Online text search with Hadoop/Brisk

2011-05-11 Thread Ben Scholl
I keep reading that Hadoop/Brisk is not suitable for online querying, only
for offline/batch processing. What exactly are the reasons it is unsuitable?
My use case is a fairly high query load, and each query ideally would return
within about 20 seconds. The queries will use indexes to narrow down the
result set first, but they also need to support text search on one of the
fields. I was thinking of simulating the SQL LIKE statement, by running each
query as a MapReduce job so that the text search gets distributed between
nodes.

I know the recommended approach is to keep a seperate full-text index, but
that could be quite space-intensive, and also means you can only search on
complete words.

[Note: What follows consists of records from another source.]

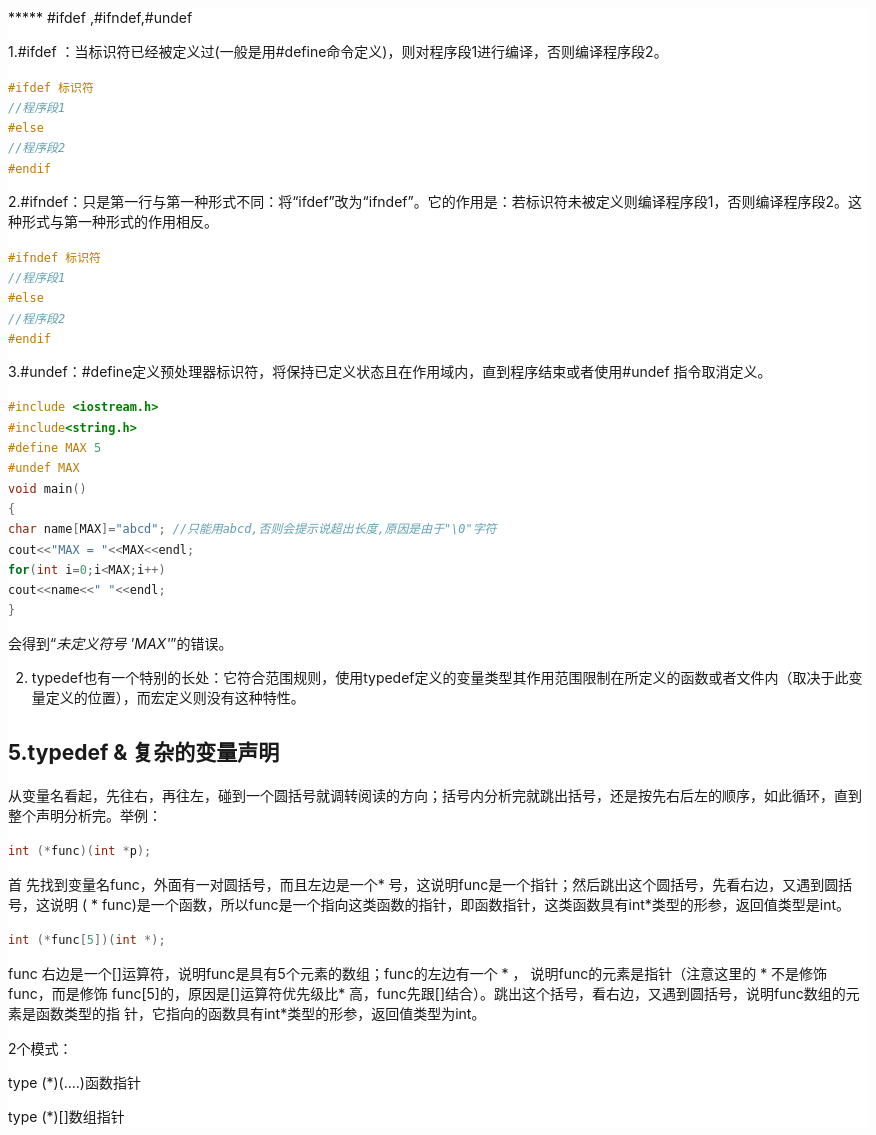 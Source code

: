  *****  #ifdef ,#ifndef,#undef

1.#ifdef ：当标识符已经被定义过(一般是用#define命令定义)，则对程序段1进行编译，否则编译程序段2。

```c
#ifdef 标识符
//程序段1
#else
//程序段2
#endif
```

2.#ifndef：只是第一行与第一种形式不同：将“ifdef”改为“ifndef”。它的作用是：若标识符未被定义则编译程序段1，否则编译程序段2。这种形式与第一种形式的作用相反。

```c
#ifndef 标识符
//程序段1
#else
//程序段2
#endif
```

3.#undef：#define定义预处理器标识符，将保持已定义状态且在作用域内，直到程序结束或者使用#undef 指令取消定义。

```c++
#include <iostream.h>
#include<string.h>
#define MAX 5
#undef MAX
void main()
{
char name[MAX]="abcd"; //只能用abcd,否则会提示说超出长度,原因是由于"\0"字符
cout<<"MAX = "<<MAX<<endl;
for(int i=0;i<MAX;i++)
cout<<name<<" "<<endl;
}
```

会得到“*未定义符号 'MAX'*”的错误。

2) typedef也有一个特别的长处：它符合范围规则，使用typedef定义的变量类型其作用范围限制在所定义的函数或者文件内（取决于此变量定义的位置），而宏定义则没有这种特性。

## 5.typedef & 复杂的变量声明

从变量名看起，先往右，再往左，碰到一个圆括号就调转阅读的方向；括号内分析完就跳出括号，还是按先右后左的顺序，如此循环，直到整个声明分析完。举例：

```c
int (*func)(int *p);
```

首 先找到变量名func，外面有一对圆括号，而且左边是一个* 号，这说明func是一个指针；然后跳出这个圆括号，先看右边，又遇到圆括号，这说明 ( * func)是一个函数，所以func是一个指向这类函数的指针，即函数指针，这类函数具有int*类型的形参，返回值类型是int。

```c
int (*func[5])(int *);
```

func 右边是一个[]运算符，说明func是具有5个元素的数组；func的左边有一个 * ，  说明func的元素是指针（注意这里的 * 不是修饰func，而是修饰 func[5]的，原因是[]运算符优先级比* 高，func先跟[]结合）。跳出这个括号，看右边，又遇到圆括号，说明func数组的元素是函数类型的指 针，它指向的函数具有int*类型的形参，返回值类型为int。

2个模式：

type (*)(....)函数指针

type (*)[]数组指针

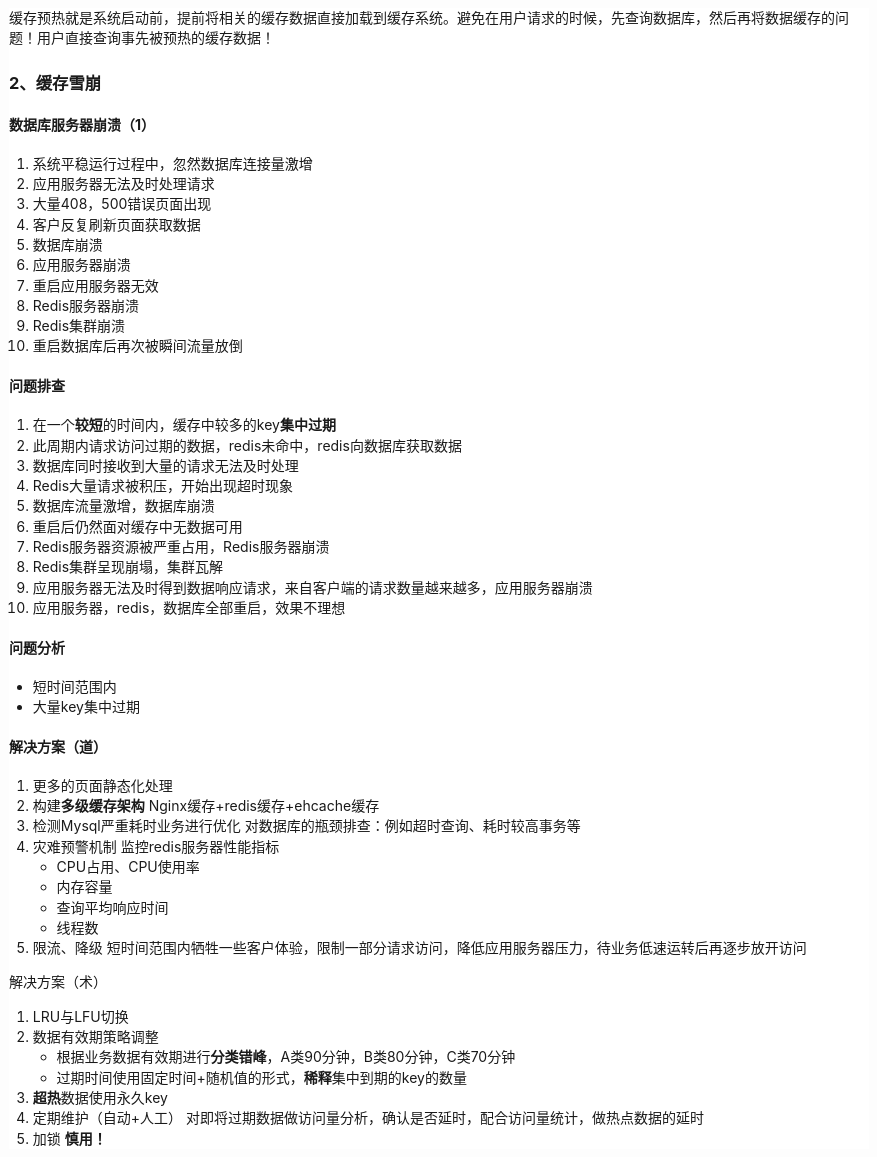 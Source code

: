 缓存预热就是系统启动前，提前将相关的缓存数据直接加载到缓存系统。避免在用户请求的时候，先查询数据库，然后再将数据缓存的问题！用户直接查询事先被预热的缓存数据！

### 2、缓存雪崩

#### 数据库服务器崩溃（1）

1. 系统平稳运行过程中，忽然数据库连接量激增
2. 应用服务器无法及时处理请求
3. 大量408，500错误页面出现
4. 客户反复刷新页面获取数据
5. 数据库崩溃
6. 应用服务器崩溃
7. 重启应用服务器无效
8. Redis服务器崩溃
9. Redis集群崩溃
10. 重启数据库后再次被瞬间流量放倒

#### 问题排查

1. 在一个**较短**的时间内，缓存中较多的key**集中过期**
2. 此周期内请求访问过期的数据，redis未命中，redis向数据库获取数据
3. 数据库同时接收到大量的请求无法及时处理
4. Redis大量请求被积压，开始出现超时现象
5. 数据库流量激增，数据库崩溃
6. 重启后仍然面对缓存中无数据可用
7. Redis服务器资源被严重占用，Redis服务器崩溃
8. Redis集群呈现崩塌，集群瓦解
9. 应用服务器无法及时得到数据响应请求，来自客户端的请求数量越来越多，应用服务器崩溃
10. 应用服务器，redis，数据库全部重启，效果不理想

#### 问题分析

- 短时间范围内
- 大量key集中过期

#### 解决方案（道）

1. 更多的页面静态化处理
2. 构建**多级缓存架构** Nginx缓存+redis缓存+ehcache缓存
3. 检测Mysql严重耗时业务进行优化 对数据库的瓶颈排查：例如超时查询、耗时较高事务等
4. 灾难预警机制 监控redis服务器性能指标
   - CPU占用、CPU使用率
   - 内存容量
   - 查询平均响应时间
   - 线程数
5. 限流、降级 短时间范围内牺牲一些客户体验，限制一部分请求访问，降低应用服务器压力，待业务低速运转后再逐步放开访问

解决方案（术）

1. LRU与LFU切换
2. 数据有效期策略调整
   - 根据业务数据有效期进行**分类错峰**，A类90分钟，B类80分钟，C类70分钟
   - 过期时间使用固定时间+随机值的形式，**稀释**集中到期的key的数量
3. **超热**数据使用永久key
4. 定期维护（自动+人工） 对即将过期数据做访问量分析，确认是否延时，配合访问量统计，做热点数据的延时
5. 加锁 **慎用！**
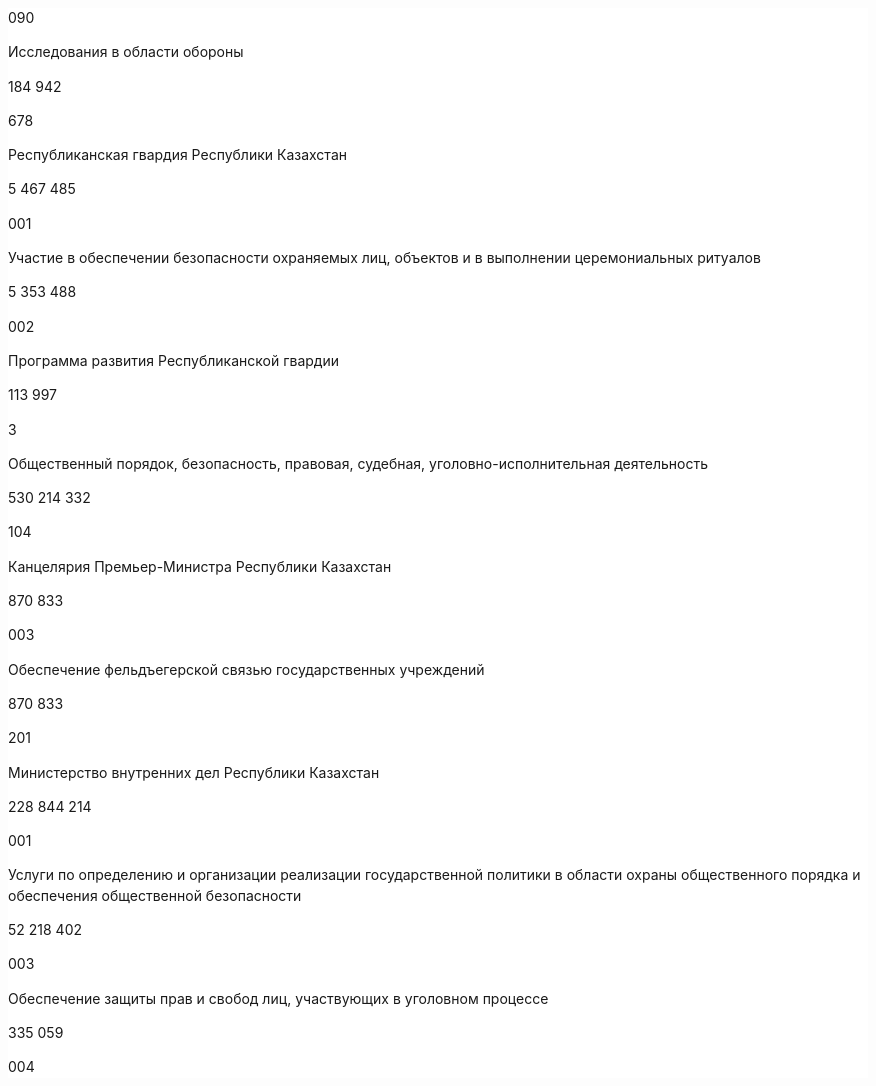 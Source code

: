 090

Ис­сле­до­ва­ния в об­ла­сти обо­ро­ны

184 942

678

Рес­пуб­ли­кан­ская гвар­дия Рес­пуб­ли­ки Ка­зах­стан

5 467 485

001

Уча­стие в обес­пе­че­нии без­опас­но­сти охра­ня­е­мых лиц, объ­ек­тов и в вы­пол­не­нии це­ре­мо­ни­аль­ных ри­ту­а­лов

5 353 488

002

Про­грам­ма раз­ви­тия Рес­пуб­ли­кан­ской гвар­дии

113 997

3

Об­ще­ствен­ный по­ря­док, без­опас­ность, пра­во­вая, су­деб­ная, уго­лов­но-ис­пол­ни­тель­ная де­я­тель­ность

530 214 332

104

Кан­це­ля­рия Пре­мьер-Ми­ни­стра Рес­пуб­ли­ки Ка­зах­стан

870 833

003

Обес­пе­че­ние фельдъ­егер­ской свя­зью го­су­дар­ствен­ных учре­жде­ний

870 833

201

Ми­ни­стер­ство внут­рен­них дел Рес­пуб­ли­ки Ка­зах­стан

228 844 214

001

Услу­ги по опре­де­ле­нию и ор­га­ни­за­ции ре­а­ли­за­ции го­су­дар­ствен­ной по­ли­ти­ки в об­ла­сти охра­ны об­ще­ствен­но­го по­ряд­ка и обес­пе­че­ния об­ще­ствен­ной без­опас­но­сти

52 218 402

003

Обес­пе­че­ние за­щи­ты прав и сво­бод лиц, участ­ву­ю­щих в уго­лов­ном про­цес­се

335 059

004
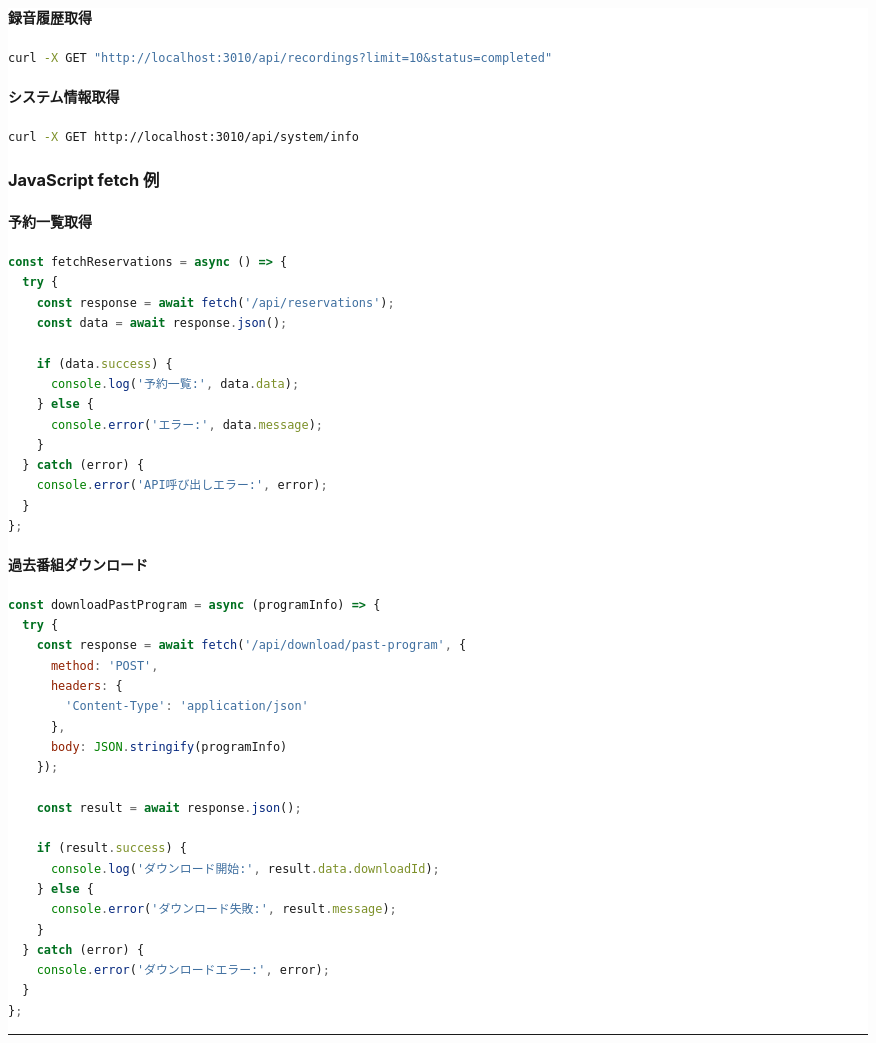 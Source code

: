 #### **録音履歴取得**
```bash
curl -X GET "http://localhost:3010/api/recordings?limit=10&status=completed"
```

#### **システム情報取得**
```bash
curl -X GET http://localhost:3010/api/system/info
```

### **JavaScript fetch 例**

#### **予約一覧取得**
```javascript
const fetchReservations = async () => {
  try {
    const response = await fetch('/api/reservations');
    const data = await response.json();
    
    if (data.success) {
      console.log('予約一覧:', data.data);
    } else {
      console.error('エラー:', data.message);
    }
  } catch (error) {
    console.error('API呼び出しエラー:', error);
  }
};
```

#### **過去番組ダウンロード**
```javascript
const downloadPastProgram = async (programInfo) => {
  try {
    const response = await fetch('/api/download/past-program', {
      method: 'POST',
      headers: {
        'Content-Type': 'application/json'
      },
      body: JSON.stringify(programInfo)
    });
    
    const result = await response.json();
    
    if (result.success) {
      console.log('ダウンロード開始:', result.data.downloadId);
    } else {
      console.error('ダウンロード失敗:', result.message);
    }
  } catch (error) {
    console.error('ダウンロードエラー:', error);
  }
};
```

--- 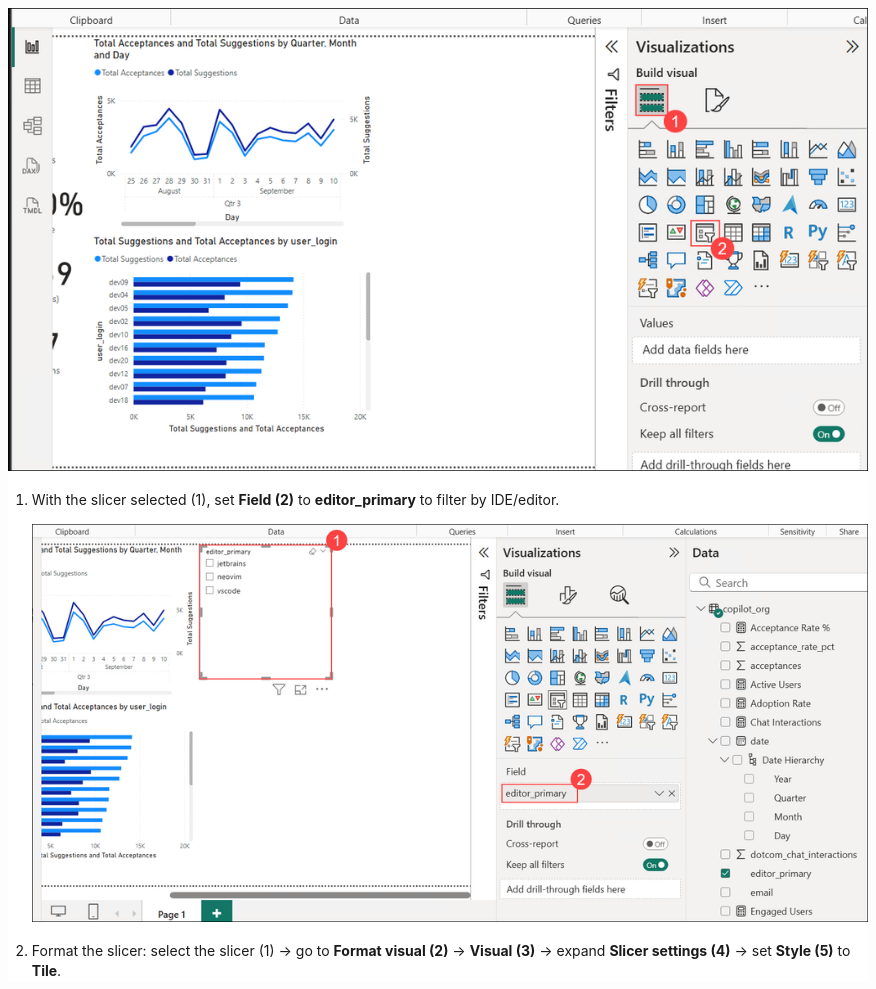    ![](../media/git_co_man-e1-g60.png)

1. With the slicer selected (1), set **Field (2)** to **editor_primary** to filter by IDE/editor.

   ![](../media/git_co_man-e1-g61.png)

1. Format the slicer: select the slicer (1) → go to **Format visual (2)** → **Visual (3)** → expand **Slicer settings (4)** → set **Style (5)** to **Tile**.
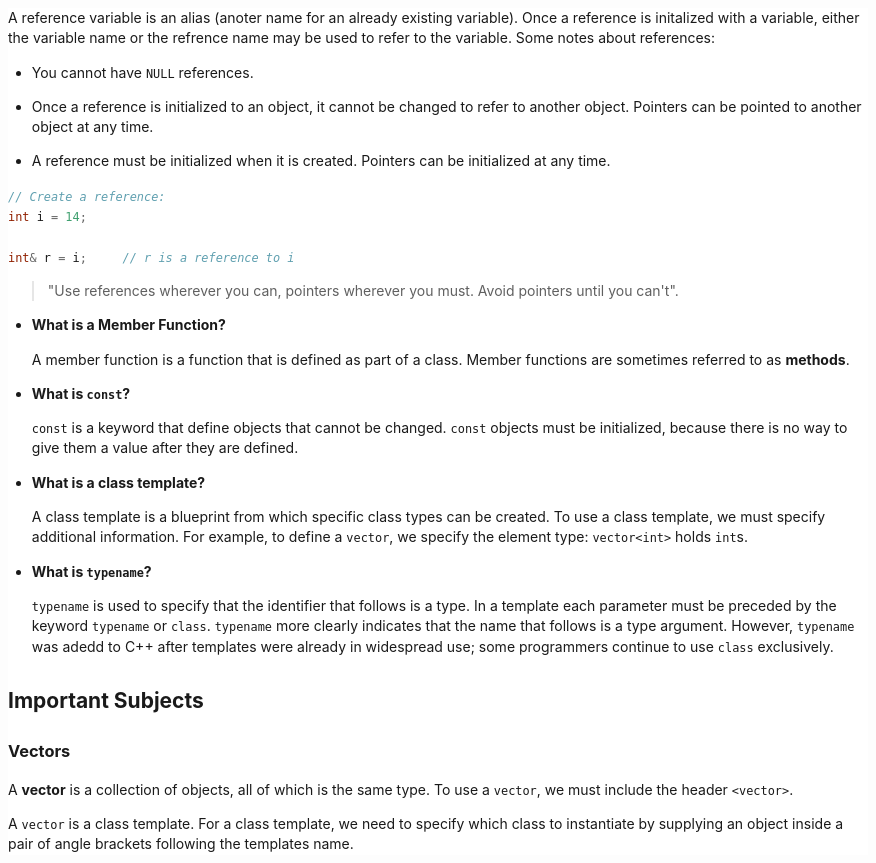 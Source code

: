   A reference variable is an alias (anoter name for an already existing variable).
  Once a reference is initalized with a variable, either the variable name or 
  the refrence name may be used to refer to the variable. 
  Some notes about references:

   - You cannot have `NULL` references. 

   - Once a reference is initialized to an object, it cannot be changed to 
    refer to another object. Pointers can be pointed to another object at any time. 

   - A reference must be initialized when it is created. Pointers can be 
    initialized at any time.

```cpp
// Create a reference:
int i = 14;

int& r = i;     // r is a reference to i
```

> "Use references wherever you can, pointers wherever you must. Avoid pointers until you can't".

- **What is a Member Function?**

  A member function is a function that is defined as part of a class. Member functions 
  are sometimes referred to as **methods**.

- **What is `const`?**

  `const` is a keyword that define objects that cannot be changed. `const` 
  objects must be initialized, because there is no way to give them a value 
  after they are defined.

- **What is a class template?**

  A class template is a blueprint from which specific class types can be created. 
  To use a class template, we must specify additional information. For example, 
  to define a `vector`, we specify the element type: `vector<int>` holds `int`s.


- **What is `typename`?**

  `typename` is used to specify that the identifier that follows is a type.
  In a template each parameter must be preceded by the keyword `typename` or 
  `class`. `typename` more clearly indicates that the name that follows is a 
  type argument. However, `typename` was adedd to C++ after templates were already 
  in widespread use; some programmers continue to use `class` exclusively.

## Important Subjects

### Vectors
A **vector** is a collection of objects, all of which is the same type. To use a `vector`, 
we must include the header `<vector>`.

A `vector` is a class template. For a class template, we need to specify 
which class to instantiate by supplying an object inside a pair of angle 
brackets following the templates name.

Any thoughts on this approach?

Thanks,

Ben


Re: Online text search with Hadoop/Brisk

2011-05-11 Thread Edward Capriolo
On Wed, May 11, 2011 at 11:19 AM, Ben Scholl brsch...@gmail.com wrote:
 I keep reading that Hadoop/Brisk is not suitable for online querying, only
 for offline/batch processing. What exactly are the reasons it is unsuitable?
 My use case is a fairly high query load, and each query ideally would return
 within about 20 seconds. The queries will use indexes to narrow down the
 result set first, but they also need to support text search on one of the
 fields. I was thinking of simulating the SQL LIKE statement, by running each
 query as a MapReduce job so that the text search gets distributed between
 nodes.
 I know the recommended approach is to keep a seperate full-text index, but
 that could be quite space-intensive, and also means you can only search on
 complete words. Any thoughts on this approach?
 Thanks,
 Ben

Brisk was made to me a tight integration of Cassandra Hadoop and Hive.

If you are looking to full text searches you should look at Solandra,
https://github.com/tjake/Solandra, which is an Cassandra backend for
the Solr/Lucene indexes.

Edward